Organizations have been slow to adopt and integrate meaningful sustainability practices. But as pressure from consumers increases, organizations are recognising the importance of sustainability to their operations and prioritizing it as a key business initiative.

As far back as 2017, 87% of American consumers stated that they would make a purchase because a company advocated for an issue they care about, while 73% would stop purchasing from a company that doesn’t care about climate change.

With continued demand, regulators and governments have, albeit with varying degrees of enthusiasm, sought to bring “reduce, reuse and recycle” to the forefront.

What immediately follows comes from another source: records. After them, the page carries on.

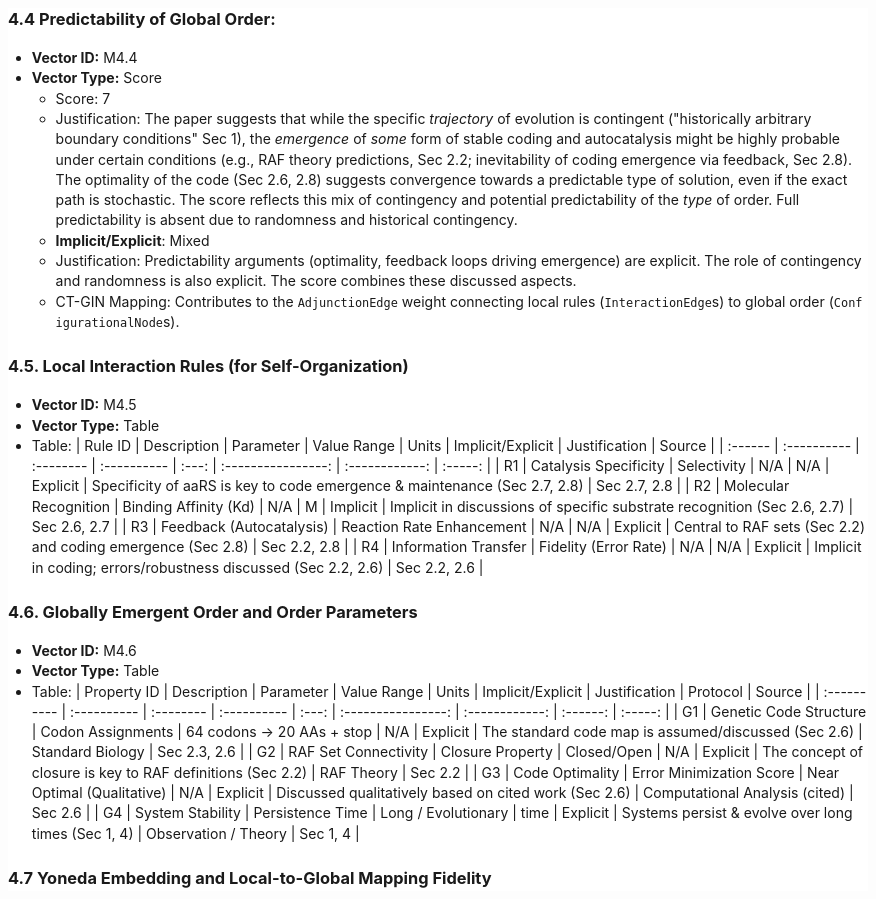 ### **4.4 Predictability of Global Order:**

*   **Vector ID:** M4.4
*   **Vector Type:** Score
    *   Score: 7
    *   Justification: The paper suggests that while the specific *trajectory* of evolution is contingent ("historically arbitrary boundary conditions" Sec 1), the *emergence* of *some* form of stable coding and autocatalysis might be highly probable under certain conditions (e.g., RAF theory predictions, Sec 2.2; inevitability of coding emergence via feedback, Sec 2.8). The optimality of the code (Sec 2.6, 2.8) suggests convergence towards a predictable type of solution, even if the exact path is stochastic. The score reflects this mix of contingency and potential predictability of the *type* of order. Full predictability is absent due to randomness and historical contingency.
    * **Implicit/Explicit**: Mixed
    *  Justification: Predictability arguments (optimality, feedback loops driving emergence) are explicit. The role of contingency and randomness is also explicit. The score combines these discussed aspects.
    *   CT-GIN Mapping: Contributes to the `AdjunctionEdge` weight connecting local rules (`InteractionEdge`s) to global order (`ConfigurationalNode`s).

### **4.5. Local Interaction Rules (for Self-Organization)**
* **Vector ID:** M4.5
* **Vector Type:** Table
*   Table:
| Rule ID | Description | Parameter | Value Range | Units | Implicit/Explicit | Justification | Source |
| :------ | :---------- | :-------- | :---------- | :---: | :----------------: | :------------: | :-----: |
| R1 | Catalysis Specificity | Selectivity | N/A | N/A | Explicit | Specificity of aaRS is key to code emergence & maintenance (Sec 2.7, 2.8) | Sec 2.7, 2.8 |
| R2 | Molecular Recognition | Binding Affinity (Kd) | N/A | M | Implicit | Implicit in discussions of specific substrate recognition (Sec 2.6, 2.7) | Sec 2.6, 2.7 |
| R3 | Feedback (Autocatalysis) | Reaction Rate Enhancement | N/A | N/A | Explicit | Central to RAF sets (Sec 2.2) and coding emergence (Sec 2.8) | Sec 2.2, 2.8 |
| R4 | Information Transfer | Fidelity (Error Rate) | N/A | N/A | Explicit | Implicit in coding; errors/robustness discussed (Sec 2.2, 2.6) | Sec 2.2, 2.6 |

### **4.6. Globally Emergent Order and Order Parameters**
* **Vector ID:** M4.6
* **Vector Type:** Table
*   Table:
| Property ID | Description | Parameter | Value Range | Units | Implicit/Explicit | Justification | Protocol | Source |
| :---------- | :---------- | :-------- | :---------- | :---: | :----------------: | :------------: | :------: | :-----: |
| G1 | Genetic Code Structure | Codon Assignments | 64 codons -> 20 AAs + stop | N/A | Explicit | The standard code map is assumed/discussed (Sec 2.6) | Standard Biology | Sec 2.3, 2.6 |
| G2 | RAF Set Connectivity | Closure Property | Closed/Open | N/A | Explicit | The concept of closure is key to RAF definitions (Sec 2.2) | RAF Theory | Sec 2.2 |
| G3 | Code Optimality | Error Minimization Score | Near Optimal (Qualitative) | N/A | Explicit | Discussed qualitatively based on cited work (Sec 2.6) | Computational Analysis (cited) | Sec 2.6 |
| G4 | System Stability | Persistence Time | Long / Evolutionary | time | Explicit | Systems persist & evolve over long times (Sec 1, 4) | Observation / Theory | Sec 1, 4 |

### **4.7 Yoneda Embedding and Local-to-Global Mapping Fidelity**
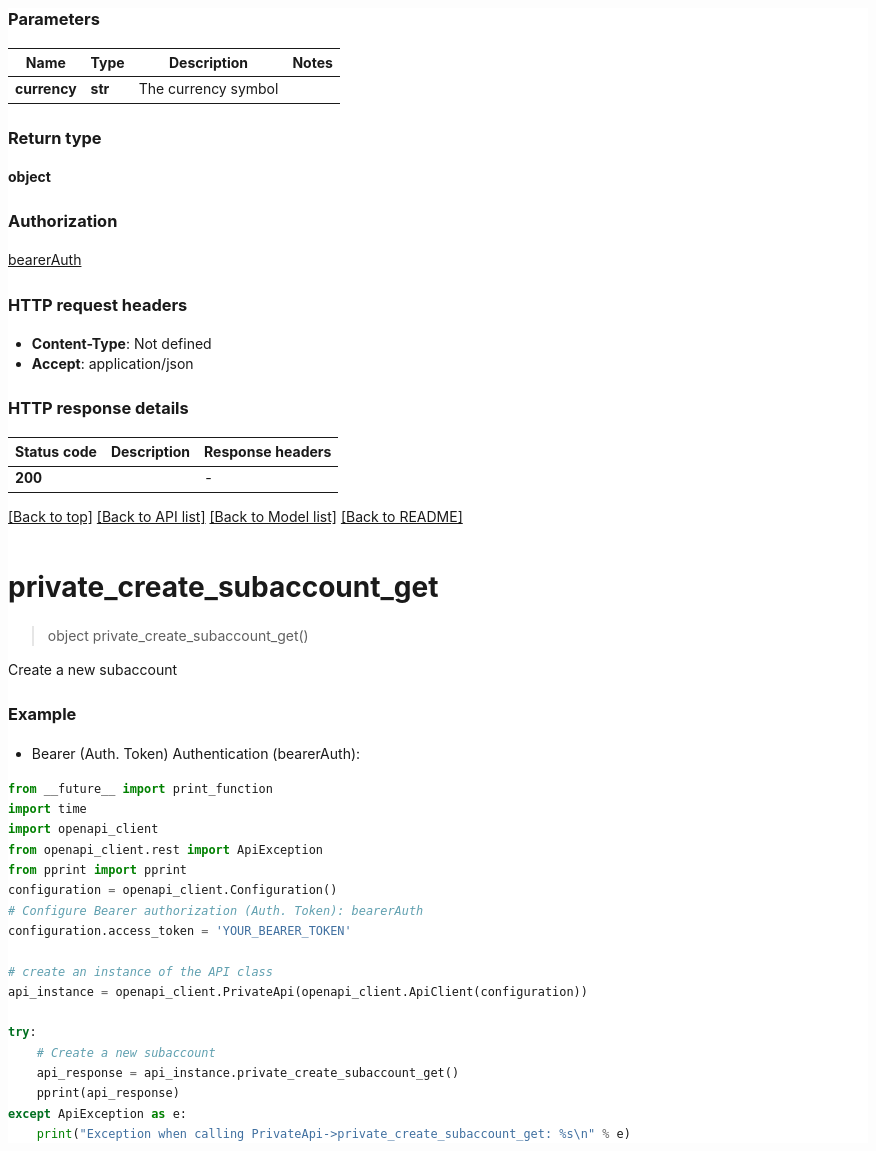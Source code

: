 ### Parameters

Name | Type | Description  | Notes
------------- | ------------- | ------------- | -------------
 **currency** | **str**| The currency symbol | 

### Return type

**object**

### Authorization

[bearerAuth](../README.md#bearerAuth)

### HTTP request headers

 - **Content-Type**: Not defined
 - **Accept**: application/json

### HTTP response details
| Status code | Description | Response headers |
|-------------|-------------|------------------|
**200** |  |  -  |

[[Back to top]](#) [[Back to API list]](../README.md#documentation-for-api-endpoints) [[Back to Model list]](../README.md#documentation-for-models) [[Back to README]](../README.md)

# **private_create_subaccount_get**
> object private_create_subaccount_get()

Create a new subaccount

### Example

* Bearer (Auth. Token) Authentication (bearerAuth):
```python
from __future__ import print_function
import time
import openapi_client
from openapi_client.rest import ApiException
from pprint import pprint
configuration = openapi_client.Configuration()
# Configure Bearer authorization (Auth. Token): bearerAuth
configuration.access_token = 'YOUR_BEARER_TOKEN'

# create an instance of the API class
api_instance = openapi_client.PrivateApi(openapi_client.ApiClient(configuration))

try:
    # Create a new subaccount
    api_response = api_instance.private_create_subaccount_get()
    pprint(api_response)
except ApiException as e:
    print("Exception when calling PrivateApi->private_create_subaccount_get: %s\n" % e)
```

Now we see sustainability moving up the corporate agenda, not only because consumers are demanding it, but also because it makes good business sense. The only thing that’s unsustainable is ignoring or overlooking it.

Around 54 million metric tons of e-waste were generated in 2019, with that figure predicted to be 74 million metric tons by 2030. Less than 20% of this was reported to be correctly processed using the reduce, reuse, recycle model, with the rest likely dumped, traded or recycled in a nonenvironmentally sound way.

With these figures in mind, it comes as no surprise that a large number of technology vendors such as Apple, Dell Technologies, HPE and Microsoft are taking measures to reduce the carbon impact of their products and improve their sustainability. Many of them have published targets to become carbon neutral in their own businesses.

Customers are starting to look for evidence of sustainability when it comes to making purchasing decisions, and employees are making career decisions based on the environmental credentials of potential employers.

This zeal for carbon neutrality is spurred by increasing regulation and by heightened customer awareness, but the risk to reputation remains a powerful driver of sustainability efforts.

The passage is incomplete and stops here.